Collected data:

#####

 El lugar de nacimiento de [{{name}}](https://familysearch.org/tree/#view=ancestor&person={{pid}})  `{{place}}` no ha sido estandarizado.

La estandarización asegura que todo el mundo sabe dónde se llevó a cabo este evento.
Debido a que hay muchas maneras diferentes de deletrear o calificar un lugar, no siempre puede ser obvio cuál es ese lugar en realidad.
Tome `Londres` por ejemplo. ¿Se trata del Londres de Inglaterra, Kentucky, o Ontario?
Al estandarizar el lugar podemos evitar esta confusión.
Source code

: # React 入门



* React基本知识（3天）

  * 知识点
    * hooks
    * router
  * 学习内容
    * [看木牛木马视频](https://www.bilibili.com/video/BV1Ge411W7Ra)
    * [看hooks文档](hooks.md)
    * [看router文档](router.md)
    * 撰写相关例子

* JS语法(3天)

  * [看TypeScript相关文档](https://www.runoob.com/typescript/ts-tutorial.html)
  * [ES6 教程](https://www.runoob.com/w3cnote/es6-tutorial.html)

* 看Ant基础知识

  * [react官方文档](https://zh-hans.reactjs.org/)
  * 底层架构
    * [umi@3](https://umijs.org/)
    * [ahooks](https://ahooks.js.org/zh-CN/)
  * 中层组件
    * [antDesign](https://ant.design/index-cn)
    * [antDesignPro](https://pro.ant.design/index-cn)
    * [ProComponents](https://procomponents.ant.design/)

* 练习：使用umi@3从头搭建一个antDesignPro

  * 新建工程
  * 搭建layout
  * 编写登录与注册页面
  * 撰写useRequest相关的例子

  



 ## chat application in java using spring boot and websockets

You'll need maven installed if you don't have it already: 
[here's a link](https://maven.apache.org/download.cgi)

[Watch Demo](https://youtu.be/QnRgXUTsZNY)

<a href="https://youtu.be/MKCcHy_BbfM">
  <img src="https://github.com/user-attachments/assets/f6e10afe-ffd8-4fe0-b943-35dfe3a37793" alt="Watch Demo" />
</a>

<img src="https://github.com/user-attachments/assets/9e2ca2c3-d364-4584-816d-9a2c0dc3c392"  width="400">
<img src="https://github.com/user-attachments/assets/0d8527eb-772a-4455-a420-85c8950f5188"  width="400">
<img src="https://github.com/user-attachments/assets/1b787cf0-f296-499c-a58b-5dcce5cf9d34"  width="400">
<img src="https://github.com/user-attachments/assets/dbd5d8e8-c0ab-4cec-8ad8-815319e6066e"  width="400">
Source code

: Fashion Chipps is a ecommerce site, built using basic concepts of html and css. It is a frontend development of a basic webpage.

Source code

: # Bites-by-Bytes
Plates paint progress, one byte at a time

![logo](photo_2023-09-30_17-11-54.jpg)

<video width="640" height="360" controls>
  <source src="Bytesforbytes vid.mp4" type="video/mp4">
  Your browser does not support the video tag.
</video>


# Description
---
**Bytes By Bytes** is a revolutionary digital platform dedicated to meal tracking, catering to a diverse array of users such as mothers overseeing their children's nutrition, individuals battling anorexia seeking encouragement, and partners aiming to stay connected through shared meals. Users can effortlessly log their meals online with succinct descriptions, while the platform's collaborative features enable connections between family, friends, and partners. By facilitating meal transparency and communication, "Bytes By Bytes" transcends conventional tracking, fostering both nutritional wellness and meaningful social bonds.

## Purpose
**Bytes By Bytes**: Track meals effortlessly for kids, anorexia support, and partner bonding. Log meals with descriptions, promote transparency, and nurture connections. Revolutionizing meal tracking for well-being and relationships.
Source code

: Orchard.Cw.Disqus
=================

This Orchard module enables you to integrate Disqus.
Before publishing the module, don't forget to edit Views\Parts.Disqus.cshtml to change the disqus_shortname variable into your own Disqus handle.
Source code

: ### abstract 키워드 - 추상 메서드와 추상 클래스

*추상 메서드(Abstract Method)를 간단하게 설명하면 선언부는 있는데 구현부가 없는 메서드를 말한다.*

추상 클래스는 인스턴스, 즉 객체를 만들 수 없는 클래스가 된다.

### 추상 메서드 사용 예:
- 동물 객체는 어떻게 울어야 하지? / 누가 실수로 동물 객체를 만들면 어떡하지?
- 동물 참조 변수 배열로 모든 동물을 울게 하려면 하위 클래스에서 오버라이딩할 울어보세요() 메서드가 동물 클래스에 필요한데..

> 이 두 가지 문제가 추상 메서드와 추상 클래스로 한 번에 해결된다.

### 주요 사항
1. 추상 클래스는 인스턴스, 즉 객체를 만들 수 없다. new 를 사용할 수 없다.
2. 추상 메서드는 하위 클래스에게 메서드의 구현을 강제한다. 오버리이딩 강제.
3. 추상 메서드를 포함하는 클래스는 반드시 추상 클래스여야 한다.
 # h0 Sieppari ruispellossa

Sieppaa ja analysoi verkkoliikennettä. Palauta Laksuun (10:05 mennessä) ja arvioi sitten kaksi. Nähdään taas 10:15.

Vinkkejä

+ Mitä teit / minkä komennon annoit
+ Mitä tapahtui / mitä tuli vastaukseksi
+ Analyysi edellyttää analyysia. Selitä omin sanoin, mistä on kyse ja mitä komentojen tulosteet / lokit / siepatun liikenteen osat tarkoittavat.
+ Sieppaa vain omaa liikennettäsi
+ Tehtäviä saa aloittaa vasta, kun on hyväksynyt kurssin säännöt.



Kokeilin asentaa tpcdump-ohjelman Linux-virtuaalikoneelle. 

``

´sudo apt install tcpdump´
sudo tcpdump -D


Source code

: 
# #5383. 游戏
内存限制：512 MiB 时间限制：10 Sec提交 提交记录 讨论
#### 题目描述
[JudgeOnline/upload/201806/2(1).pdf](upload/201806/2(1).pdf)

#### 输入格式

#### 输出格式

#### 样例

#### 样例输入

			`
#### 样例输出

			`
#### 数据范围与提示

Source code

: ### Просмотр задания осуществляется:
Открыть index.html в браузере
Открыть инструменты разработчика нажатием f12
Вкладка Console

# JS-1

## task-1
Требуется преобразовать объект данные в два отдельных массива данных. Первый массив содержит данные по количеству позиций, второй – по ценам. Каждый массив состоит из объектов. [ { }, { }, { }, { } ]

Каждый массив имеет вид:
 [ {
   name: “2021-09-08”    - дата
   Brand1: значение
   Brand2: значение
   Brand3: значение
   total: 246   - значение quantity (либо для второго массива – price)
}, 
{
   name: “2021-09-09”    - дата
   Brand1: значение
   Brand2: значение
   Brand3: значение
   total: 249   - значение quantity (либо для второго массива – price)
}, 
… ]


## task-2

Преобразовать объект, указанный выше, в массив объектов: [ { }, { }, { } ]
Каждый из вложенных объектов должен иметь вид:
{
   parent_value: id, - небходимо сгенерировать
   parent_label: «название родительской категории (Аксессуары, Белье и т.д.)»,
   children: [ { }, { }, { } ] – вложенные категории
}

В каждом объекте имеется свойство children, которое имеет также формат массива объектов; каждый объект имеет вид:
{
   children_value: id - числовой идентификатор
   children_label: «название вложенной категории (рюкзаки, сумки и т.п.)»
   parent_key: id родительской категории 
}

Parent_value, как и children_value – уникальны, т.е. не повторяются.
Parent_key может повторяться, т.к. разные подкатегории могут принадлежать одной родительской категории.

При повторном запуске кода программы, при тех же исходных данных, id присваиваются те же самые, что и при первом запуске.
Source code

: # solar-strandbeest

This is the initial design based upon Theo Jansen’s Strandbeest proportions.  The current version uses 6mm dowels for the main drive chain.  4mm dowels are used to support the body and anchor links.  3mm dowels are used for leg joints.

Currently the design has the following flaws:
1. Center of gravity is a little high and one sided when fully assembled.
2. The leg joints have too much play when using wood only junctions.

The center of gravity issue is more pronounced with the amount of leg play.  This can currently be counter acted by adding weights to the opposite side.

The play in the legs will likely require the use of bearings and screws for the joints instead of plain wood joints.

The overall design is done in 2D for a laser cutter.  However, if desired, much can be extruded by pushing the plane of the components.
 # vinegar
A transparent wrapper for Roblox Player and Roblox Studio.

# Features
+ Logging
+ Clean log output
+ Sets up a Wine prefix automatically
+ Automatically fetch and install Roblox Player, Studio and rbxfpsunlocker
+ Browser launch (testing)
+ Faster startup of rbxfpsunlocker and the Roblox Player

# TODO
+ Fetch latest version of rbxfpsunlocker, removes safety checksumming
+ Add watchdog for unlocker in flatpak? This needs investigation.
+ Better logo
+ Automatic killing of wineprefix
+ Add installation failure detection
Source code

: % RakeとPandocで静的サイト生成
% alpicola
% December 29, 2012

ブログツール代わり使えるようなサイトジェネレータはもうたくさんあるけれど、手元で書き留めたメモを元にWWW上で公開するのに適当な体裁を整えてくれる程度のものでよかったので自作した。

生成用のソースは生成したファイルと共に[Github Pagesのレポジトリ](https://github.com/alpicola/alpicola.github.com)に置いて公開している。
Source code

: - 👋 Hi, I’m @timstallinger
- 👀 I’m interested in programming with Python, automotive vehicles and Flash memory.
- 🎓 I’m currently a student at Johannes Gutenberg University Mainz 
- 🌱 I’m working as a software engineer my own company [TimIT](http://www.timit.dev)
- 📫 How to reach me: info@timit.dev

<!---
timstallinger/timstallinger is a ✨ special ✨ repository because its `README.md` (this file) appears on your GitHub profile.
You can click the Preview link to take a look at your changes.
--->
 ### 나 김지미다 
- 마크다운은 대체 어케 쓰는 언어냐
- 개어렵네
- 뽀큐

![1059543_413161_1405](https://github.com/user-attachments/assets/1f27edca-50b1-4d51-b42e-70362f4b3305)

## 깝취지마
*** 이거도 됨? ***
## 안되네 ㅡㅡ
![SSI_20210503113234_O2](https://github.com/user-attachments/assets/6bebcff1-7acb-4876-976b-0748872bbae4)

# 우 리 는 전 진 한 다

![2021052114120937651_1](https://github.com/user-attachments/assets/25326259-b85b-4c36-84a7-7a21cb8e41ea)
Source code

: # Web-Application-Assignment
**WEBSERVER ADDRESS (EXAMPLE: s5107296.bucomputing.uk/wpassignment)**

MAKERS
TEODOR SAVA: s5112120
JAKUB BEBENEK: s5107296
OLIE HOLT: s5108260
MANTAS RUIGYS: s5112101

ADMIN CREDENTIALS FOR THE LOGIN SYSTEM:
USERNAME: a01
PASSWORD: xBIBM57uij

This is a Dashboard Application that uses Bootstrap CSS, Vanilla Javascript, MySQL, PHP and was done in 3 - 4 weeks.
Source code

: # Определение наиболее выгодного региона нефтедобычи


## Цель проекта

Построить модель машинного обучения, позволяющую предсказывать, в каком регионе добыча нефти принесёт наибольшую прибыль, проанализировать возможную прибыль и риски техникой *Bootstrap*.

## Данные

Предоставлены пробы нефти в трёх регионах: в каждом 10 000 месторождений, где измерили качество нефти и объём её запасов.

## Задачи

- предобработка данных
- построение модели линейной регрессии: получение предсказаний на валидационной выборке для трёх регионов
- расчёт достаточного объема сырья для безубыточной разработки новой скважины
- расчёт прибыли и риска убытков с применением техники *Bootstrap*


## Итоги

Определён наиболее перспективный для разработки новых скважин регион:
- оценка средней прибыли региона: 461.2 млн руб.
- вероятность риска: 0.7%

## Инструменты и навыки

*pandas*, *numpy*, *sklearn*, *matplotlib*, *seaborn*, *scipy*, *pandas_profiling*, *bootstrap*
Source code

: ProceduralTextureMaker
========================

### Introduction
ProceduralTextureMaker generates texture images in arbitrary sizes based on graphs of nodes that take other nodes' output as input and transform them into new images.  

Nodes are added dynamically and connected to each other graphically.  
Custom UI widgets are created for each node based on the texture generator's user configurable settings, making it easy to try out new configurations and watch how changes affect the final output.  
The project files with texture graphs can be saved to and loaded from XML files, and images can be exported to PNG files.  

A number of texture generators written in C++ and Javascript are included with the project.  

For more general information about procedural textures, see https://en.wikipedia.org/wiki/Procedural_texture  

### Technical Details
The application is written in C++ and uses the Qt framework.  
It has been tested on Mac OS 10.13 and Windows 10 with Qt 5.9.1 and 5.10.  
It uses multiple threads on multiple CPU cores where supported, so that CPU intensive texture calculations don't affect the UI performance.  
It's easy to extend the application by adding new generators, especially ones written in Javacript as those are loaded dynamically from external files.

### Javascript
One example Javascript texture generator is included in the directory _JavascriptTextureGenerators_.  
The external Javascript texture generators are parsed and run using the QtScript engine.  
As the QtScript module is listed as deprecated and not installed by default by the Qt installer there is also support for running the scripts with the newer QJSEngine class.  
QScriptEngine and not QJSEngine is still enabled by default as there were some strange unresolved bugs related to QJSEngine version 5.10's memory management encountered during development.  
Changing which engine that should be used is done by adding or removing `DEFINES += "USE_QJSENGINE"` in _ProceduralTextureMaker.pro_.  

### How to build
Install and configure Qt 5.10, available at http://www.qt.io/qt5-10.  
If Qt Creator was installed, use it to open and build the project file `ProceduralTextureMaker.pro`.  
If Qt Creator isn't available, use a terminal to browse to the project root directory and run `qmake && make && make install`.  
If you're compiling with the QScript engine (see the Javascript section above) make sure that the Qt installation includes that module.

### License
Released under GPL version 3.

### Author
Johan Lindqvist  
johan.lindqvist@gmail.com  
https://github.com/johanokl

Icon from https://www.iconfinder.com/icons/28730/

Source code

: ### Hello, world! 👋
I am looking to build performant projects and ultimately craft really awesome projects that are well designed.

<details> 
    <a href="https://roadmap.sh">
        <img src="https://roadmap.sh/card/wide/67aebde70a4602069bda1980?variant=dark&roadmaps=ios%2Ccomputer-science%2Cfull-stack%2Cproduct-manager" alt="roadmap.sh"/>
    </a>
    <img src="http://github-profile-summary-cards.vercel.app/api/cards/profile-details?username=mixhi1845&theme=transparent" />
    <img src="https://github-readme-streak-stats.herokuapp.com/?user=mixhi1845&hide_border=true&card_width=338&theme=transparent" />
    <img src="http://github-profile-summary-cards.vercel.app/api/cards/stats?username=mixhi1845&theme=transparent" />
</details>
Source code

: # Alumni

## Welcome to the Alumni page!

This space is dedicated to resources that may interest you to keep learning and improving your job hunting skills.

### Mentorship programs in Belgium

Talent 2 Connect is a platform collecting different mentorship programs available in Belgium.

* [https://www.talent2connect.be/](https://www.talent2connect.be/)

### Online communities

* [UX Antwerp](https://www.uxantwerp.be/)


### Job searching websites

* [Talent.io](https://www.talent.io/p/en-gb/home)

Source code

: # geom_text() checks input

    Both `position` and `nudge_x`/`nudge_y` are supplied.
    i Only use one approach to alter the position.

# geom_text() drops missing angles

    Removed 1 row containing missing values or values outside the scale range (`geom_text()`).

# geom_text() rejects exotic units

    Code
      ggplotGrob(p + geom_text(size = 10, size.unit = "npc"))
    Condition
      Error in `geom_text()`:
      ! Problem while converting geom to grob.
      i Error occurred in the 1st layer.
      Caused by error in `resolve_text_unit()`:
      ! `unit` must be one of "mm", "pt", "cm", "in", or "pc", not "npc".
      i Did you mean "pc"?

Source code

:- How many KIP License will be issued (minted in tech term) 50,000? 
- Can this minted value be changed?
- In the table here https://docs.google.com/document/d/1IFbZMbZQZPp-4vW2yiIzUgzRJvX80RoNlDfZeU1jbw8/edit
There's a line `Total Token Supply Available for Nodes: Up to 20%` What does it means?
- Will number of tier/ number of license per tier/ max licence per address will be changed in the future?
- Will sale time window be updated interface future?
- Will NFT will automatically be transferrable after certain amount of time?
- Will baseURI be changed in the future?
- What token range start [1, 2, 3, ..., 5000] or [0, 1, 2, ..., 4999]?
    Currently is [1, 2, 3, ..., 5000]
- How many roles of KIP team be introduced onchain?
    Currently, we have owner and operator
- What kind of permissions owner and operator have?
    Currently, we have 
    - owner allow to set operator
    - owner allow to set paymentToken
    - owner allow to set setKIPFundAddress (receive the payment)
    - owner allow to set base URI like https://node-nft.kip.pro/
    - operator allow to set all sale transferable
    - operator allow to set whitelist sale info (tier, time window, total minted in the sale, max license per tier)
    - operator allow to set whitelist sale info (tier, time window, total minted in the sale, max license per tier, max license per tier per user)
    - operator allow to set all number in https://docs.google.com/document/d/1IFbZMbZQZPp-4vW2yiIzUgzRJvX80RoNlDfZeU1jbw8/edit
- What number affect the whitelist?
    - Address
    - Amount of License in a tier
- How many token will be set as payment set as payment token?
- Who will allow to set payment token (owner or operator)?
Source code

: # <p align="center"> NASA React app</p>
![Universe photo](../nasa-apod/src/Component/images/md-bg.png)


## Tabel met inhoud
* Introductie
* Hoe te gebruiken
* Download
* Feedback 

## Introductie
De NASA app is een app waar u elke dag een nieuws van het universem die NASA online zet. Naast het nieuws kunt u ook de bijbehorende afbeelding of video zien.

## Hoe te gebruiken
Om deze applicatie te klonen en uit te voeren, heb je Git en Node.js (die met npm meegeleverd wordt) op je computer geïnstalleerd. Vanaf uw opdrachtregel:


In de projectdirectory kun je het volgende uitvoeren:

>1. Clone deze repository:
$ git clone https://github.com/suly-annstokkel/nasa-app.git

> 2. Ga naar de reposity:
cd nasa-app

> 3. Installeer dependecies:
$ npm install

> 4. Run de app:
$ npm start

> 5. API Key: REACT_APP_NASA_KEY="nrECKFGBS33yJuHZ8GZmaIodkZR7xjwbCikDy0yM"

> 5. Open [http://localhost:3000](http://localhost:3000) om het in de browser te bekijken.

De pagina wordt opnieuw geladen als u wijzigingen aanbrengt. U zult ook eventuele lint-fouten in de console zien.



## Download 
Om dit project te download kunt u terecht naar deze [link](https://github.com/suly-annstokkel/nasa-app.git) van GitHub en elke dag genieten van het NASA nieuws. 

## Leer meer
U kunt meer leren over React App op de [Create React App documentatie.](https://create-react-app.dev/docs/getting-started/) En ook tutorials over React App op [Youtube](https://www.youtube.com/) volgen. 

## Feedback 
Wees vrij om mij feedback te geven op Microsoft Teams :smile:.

#####

Assignment: Number of lines holding "have" in the data: give it, with nothing else.

Solution to the exercise: 5